> Exercise details
Find all the lines in the material below with the word "พอยน", and copy them.

> Materials provided
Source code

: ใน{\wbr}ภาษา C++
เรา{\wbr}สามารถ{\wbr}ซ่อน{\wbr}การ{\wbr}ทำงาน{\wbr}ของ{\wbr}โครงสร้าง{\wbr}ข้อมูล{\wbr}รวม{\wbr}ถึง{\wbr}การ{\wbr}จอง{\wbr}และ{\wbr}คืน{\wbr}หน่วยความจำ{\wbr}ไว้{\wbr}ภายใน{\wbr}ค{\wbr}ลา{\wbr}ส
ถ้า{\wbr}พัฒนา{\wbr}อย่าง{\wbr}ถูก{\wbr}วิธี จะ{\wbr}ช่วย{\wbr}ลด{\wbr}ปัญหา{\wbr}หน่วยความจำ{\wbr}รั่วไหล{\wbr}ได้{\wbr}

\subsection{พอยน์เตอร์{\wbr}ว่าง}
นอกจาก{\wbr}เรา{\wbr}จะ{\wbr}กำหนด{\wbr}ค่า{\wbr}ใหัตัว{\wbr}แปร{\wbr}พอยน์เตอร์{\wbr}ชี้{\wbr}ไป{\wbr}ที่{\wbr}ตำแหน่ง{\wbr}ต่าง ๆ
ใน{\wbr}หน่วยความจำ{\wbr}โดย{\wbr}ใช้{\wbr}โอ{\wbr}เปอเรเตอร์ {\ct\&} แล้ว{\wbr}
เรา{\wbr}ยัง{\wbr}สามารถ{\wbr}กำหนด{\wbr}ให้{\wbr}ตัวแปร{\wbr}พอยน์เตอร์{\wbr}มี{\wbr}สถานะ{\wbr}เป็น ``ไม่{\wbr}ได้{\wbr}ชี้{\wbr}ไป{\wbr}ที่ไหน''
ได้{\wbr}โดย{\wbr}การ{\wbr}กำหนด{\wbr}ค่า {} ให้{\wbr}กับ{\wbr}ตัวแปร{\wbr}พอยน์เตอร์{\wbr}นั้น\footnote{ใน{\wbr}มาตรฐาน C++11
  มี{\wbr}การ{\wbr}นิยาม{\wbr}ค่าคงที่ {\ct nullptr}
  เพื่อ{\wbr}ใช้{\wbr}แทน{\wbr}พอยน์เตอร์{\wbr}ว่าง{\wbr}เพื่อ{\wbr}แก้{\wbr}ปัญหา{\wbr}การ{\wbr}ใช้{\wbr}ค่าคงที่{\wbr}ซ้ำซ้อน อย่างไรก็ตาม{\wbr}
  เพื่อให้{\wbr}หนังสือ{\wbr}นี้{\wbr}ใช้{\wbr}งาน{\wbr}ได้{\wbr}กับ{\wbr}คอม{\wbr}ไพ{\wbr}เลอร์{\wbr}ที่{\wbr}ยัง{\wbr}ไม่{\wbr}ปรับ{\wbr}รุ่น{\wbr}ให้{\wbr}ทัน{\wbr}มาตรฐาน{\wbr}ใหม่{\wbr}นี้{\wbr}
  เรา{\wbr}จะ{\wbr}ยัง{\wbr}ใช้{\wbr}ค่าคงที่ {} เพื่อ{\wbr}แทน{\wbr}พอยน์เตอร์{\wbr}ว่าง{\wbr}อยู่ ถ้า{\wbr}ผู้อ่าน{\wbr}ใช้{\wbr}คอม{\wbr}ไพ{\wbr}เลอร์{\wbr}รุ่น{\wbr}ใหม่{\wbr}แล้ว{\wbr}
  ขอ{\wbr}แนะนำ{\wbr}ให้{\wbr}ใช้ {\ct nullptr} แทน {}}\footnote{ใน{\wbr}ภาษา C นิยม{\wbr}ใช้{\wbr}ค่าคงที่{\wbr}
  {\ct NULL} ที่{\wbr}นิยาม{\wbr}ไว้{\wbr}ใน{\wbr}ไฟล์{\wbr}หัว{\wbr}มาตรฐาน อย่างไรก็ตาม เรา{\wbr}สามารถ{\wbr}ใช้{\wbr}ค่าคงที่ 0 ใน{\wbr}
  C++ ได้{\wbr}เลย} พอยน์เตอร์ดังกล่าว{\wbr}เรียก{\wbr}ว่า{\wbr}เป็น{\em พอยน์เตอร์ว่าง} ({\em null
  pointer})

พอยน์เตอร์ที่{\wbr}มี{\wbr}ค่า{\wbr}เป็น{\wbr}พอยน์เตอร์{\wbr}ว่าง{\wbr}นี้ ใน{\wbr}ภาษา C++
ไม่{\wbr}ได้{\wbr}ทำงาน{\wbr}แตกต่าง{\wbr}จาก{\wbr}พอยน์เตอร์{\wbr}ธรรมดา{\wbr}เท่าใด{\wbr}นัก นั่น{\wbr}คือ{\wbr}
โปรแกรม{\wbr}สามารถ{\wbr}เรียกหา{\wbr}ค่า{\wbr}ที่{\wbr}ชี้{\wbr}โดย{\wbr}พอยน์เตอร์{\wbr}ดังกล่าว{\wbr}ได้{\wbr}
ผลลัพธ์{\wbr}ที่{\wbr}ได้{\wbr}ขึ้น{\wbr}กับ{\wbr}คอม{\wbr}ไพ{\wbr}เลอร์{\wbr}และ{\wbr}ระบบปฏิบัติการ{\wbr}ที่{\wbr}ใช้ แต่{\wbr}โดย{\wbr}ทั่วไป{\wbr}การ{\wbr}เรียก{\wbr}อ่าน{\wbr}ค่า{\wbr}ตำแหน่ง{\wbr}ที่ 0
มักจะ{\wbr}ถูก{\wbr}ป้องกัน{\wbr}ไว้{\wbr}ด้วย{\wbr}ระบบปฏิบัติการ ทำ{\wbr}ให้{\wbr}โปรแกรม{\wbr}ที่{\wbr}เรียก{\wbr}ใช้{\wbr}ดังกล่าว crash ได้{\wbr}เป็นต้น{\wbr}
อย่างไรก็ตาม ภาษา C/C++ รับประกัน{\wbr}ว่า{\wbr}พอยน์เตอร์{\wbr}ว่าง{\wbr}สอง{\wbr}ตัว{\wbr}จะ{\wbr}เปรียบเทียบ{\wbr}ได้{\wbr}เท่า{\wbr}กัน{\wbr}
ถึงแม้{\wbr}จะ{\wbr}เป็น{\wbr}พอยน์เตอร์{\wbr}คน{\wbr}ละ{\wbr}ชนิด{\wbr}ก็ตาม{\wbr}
==
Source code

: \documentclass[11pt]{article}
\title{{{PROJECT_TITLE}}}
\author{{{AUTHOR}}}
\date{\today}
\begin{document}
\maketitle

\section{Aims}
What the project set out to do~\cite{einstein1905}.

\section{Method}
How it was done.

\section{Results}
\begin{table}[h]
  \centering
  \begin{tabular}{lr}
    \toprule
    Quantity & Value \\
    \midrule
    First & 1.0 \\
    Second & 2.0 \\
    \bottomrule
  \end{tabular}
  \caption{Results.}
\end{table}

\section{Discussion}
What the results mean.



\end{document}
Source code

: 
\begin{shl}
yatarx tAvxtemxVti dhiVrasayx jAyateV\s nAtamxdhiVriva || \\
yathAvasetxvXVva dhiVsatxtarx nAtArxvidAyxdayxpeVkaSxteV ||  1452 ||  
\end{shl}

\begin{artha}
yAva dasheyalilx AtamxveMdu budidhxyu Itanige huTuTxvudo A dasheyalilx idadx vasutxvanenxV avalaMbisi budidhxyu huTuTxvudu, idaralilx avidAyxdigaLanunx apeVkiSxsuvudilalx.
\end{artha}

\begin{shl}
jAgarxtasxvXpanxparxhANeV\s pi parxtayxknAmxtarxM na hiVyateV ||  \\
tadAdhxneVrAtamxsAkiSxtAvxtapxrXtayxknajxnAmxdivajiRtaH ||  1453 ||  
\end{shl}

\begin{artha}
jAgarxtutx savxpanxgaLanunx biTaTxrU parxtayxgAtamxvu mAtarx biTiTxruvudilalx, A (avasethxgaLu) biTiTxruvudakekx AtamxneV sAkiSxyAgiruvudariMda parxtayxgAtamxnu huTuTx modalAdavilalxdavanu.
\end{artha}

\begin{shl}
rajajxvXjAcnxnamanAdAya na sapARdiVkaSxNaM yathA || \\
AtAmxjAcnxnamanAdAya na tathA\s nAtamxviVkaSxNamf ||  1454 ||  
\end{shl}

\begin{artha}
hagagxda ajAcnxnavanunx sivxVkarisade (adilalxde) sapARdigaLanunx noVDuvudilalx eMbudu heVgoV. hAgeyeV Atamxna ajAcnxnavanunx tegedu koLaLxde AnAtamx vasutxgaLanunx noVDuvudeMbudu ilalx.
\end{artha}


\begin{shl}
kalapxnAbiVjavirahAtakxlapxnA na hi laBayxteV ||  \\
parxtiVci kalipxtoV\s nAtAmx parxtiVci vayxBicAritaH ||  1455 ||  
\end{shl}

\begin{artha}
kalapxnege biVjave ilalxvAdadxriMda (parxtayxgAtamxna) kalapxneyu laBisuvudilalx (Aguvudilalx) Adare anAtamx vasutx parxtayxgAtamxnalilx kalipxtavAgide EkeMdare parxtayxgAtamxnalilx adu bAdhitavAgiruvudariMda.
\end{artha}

> Exercise output
\subsection{พอยน์เตอร์{\wbr}ว่าง}
นอกจาก{\wbr}เรา{\wbr}จะ{\wbr}กำหนด{\wbr}ค่า{\wbr}ใหัตัว{\wbr}แปร{\wbr}พอยน์เตอร์{\wbr}ชี้{\wbr}ไป{\wbr}ที่{\wbr}ตำแหน่ง{\wbr}ต่าง ๆ
เรา{\wbr}ยัง{\wbr}สามารถ{\wbr}กำหนด{\wbr}ให้{\wbr}ตัวแปร{\wbr}พอยน์เตอร์{\wbr}มี{\wbr}สถานะ{\wbr}เป็น ``ไม่{\wbr}ได้{\wbr}ชี้{\wbr}ไป{\wbr}ที่ไหน''
ได้{\wbr}โดย{\wbr}การ{\wbr}กำหนด{\wbr}ค่า {} ให้{\wbr}กับ{\wbr}ตัวแปร{\wbr}พอยน์เตอร์{\wbr}นั้น\footnote{ใน{\wbr}มาตรฐาน C++11
  เพื่อ{\wbr}ใช้{\wbr}แทน{\wbr}พอยน์เตอร์{\wbr}ว่าง{\wbr}เพื่อ{\wbr}แก้{\wbr}ปัญหา{\wbr}การ{\wbr}ใช้{\wbr}ค่าคงที่{\wbr}ซ้ำซ้อน อย่างไรก็ตาม{\wbr}
  เรา{\wbr}จะ{\wbr}ยัง{\wbr}ใช้{\wbr}ค่าคงที่ {} เพื่อ{\wbr}แทน{\wbr}พอยน์เตอร์{\wbr}ว่าง{\wbr}อยู่ ถ้า{\wbr}ผู้อ่าน{\wbr}ใช้{\wbr}คอม{\wbr}ไพ{\wbr}เลอร์{\wbr}รุ่น{\wbr}ใหม่{\wbr}แล้ว{\wbr}
  C++ ได้{\wbr}เลย} พอยน์เตอร์ดังกล่าว{\wbr}เรียก{\wbr}ว่า{\wbr}เป็น{\em พอยน์เตอร์ว่าง} ({\em null
พอยน์เตอร์ที่{\wbr}มี{\wbr}ค่า{\wbr}เป็น{\wbr}พอยน์เตอร์{\wbr}ว่าง{\wbr}นี้ ใน{\wbr}ภาษา C++
ไม่{\wbr}ได้{\wbr}ทำงาน{\wbr}แตกต่าง{\wbr}จาก{\wbr}พอยน์เตอร์{\wbr}ธรรมดา{\wbr}เท่าใด{\wbr}นัก นั่น{\wbr}คือ{\wbr}
โปรแกรม{\wbr}สามารถ{\wbr}เรียกหา{\wbr}ค่า{\wbr}ที่{\wbr}ชี้{\wbr}โดย{\wbr}พอยน์เตอร์{\wbr}ดังกล่าว{\wbr}ได้{\wbr}
อย่างไรก็ตาม ภาษา C/C++ รับประกัน{\wbr}ว่า{\wbr}พอยน์เตอร์{\wbr}ว่าง{\wbr}สอง{\wbr}ตัว{\wbr}จะ{\wbr}เปรียบเทียบ{\wbr}ได้{\wbr}เท่า{\wbr}กัน{\wbr}
ถึงแม้{\wbr}จะ{\wbr}เป็น{\wbr}พอยน์เตอร์{\wbr}คน{\wbr}ละ{\wbr}ชนิด{\wbr}ก็ตาม{\wbr}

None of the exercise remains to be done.